WHAT THE TASK ASKS — Under this task are some entries; return every one of them exactly.
########################################
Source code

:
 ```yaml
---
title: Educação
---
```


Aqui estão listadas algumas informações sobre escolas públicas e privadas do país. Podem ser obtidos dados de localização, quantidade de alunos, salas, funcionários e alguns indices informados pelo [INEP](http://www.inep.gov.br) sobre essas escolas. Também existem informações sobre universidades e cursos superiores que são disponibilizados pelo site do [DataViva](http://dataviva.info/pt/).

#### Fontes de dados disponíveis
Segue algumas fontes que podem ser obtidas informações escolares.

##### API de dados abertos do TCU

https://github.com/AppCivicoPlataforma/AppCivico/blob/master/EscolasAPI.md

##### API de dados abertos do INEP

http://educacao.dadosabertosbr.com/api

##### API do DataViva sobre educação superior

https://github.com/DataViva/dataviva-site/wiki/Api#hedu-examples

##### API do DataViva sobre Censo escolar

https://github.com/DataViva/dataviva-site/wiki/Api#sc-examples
########################################
RESPONSE BELOW —
Source code

:
 ```yaml
---
title: Educação
---
```


Aqui estão listadas algumas informações sobre escolas públicas e privadas do país. Podem ser obtidos dados de localização, quantidade de alunos, salas, funcionários e alguns indices informados pelo [INEP](http://www.inep.gov.br) sobre essas escolas. Também existem informações sobre universidades e cursos superiores que são disponibilizados pelo site do [DataViva](http://dataviva.info/pt/).

#### Fontes de dados disponíveis
Segue algumas fontes que podem ser obtidas informações escolares.

##### API de dados abertos do TCU

https://github.com/AppCivicoPlataforma/AppCivico/blob/master/EscolasAPI.md

##### API de dados abertos do INEP

http://educacao.dadosabertosbr.com/api

##### API do DataViva sobre educação superior

https://github.com/DataViva/dataviva-site/wiki/Api#hedu-examples

##### API do DataViva sobre Censo escolar

https://github.com/DataViva/dataviva-site/wiki/Api#sc-examples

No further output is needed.